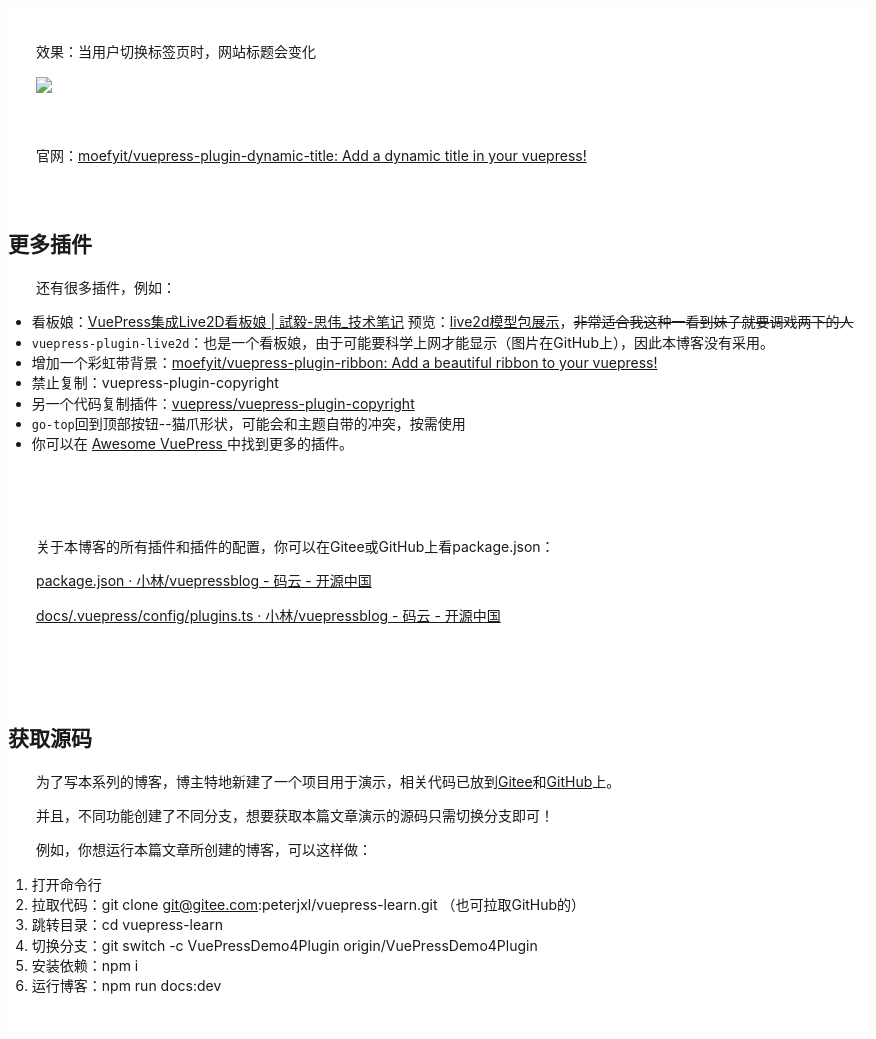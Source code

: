 　　‍

　　效果：当用户切换标签页时，网站标题会变化

　　​![](https://image.peterjxl.com/blog/image-20230218075820-7ly1wsd.png)​

　　‍

　　官网：[moefyit/vuepress-plugin-dynamic-title: Add a dynamic title in your vuepress!](https://github.com/moefyit/vuepress-plugin-dynamic-title)

　　‍

## 更多插件

　　还有很多插件，例如：

* 看板娘：[VuePress集成Live2D看板娘 | 試毅-思伟_技术笔记](https://zhousiwei.gitee.io/ibooks/opensource/vuepress-plugin-helper-live2d.html#%E4%BB%8B%E7%BB%8D)   预览：[live2d模型包展示](https://zhousiwei.gitee.io/live2d-widget.js/examples/index.html)，~~非常适合我这种一看到妹子就要调戏两下的人~~
* `vuepress-plugin-live2d`​：也是一个看板娘，由于可能要科学上网才能显示（图片在GitHub上），因此本博客没有采用。
* 增加一个彩虹带背景：[moefyit/vuepress-plugin-ribbon: Add a beautiful ribbon to your vuepress!](https://github.com/moefyit/vuepress-plugin-ribbon?spm=a2c6h.12873639.article-detail.6.db482f2fK5Zvtc)
* 禁止复制：vuepress-plugin-copyright
* 另一个代码复制插件：[vuepress/vuepress-plugin-copyright](https://github.com/vuepress/vuepress-plugin-copyright)
* `go-top`​  回到顶部按钮--猫爪形状，可能会和主题自带的冲突，按需使用
* 你可以在 [Awesome VuePress ](https://github.com/vuepressjs/awesome-vuepress#plugins)中找到更多的插件。

　　‍

　　‍

　　关于本博客的所有插件和插件的配置，你可以在Gitee或GitHub上看package.json：

　　[package.json · 小林/vuepressblog - 码云 - 开源中国](https://gitee.com/peterjxl/vuepressblog/blob/master/package.json)

　　[docs/.vuepress/config/plugins.ts · 小林/vuepressblog - 码云 - 开源中国](https://gitee.com/peterjxl/vuepressblog/blob/master/docs/.vuepress/config/plugins.ts)

　　‍

　　‍

## 获取源码

　　为了写本系列的博客，博主特地新建了一个项目用于演示，相关代码已放到[Gitee](https://gitee.com/peterjxl/vuepress-learn)和[GitHub](https://github.com/Peter-JXL/vuepress-learn)上。

　　并且，不同功能创建了不同分支，想要获取本篇文章演示的源码只需切换分支即可！

　　例如，你想运行本篇文章所创建的博客，可以这样做：

1. 打开命令行
2. 拉取代码：git clone git@gitee.com:peterjxl/vuepress-learn.git （也可拉取GitHub的）
3. 跳转目录：cd vuepress-learn
4. 切换分支：git switch -c VuePressDemo4Plugin origin/VuePressDemo4Plugin
5. 安装依赖：npm i
6. 运行博客：npm run docs:dev

　　‍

--

Reproduce the listing above exactly from the line containing "4. 切换分支：git switch" through its last line, with both of those lines included.

## Task output
4. 切换分支：git switch -c VuePressDemo4Plugin origin/VuePressDemo4Plugin
5. 安装依赖：npm i
6. 运行博客：npm run docs:dev

　　‍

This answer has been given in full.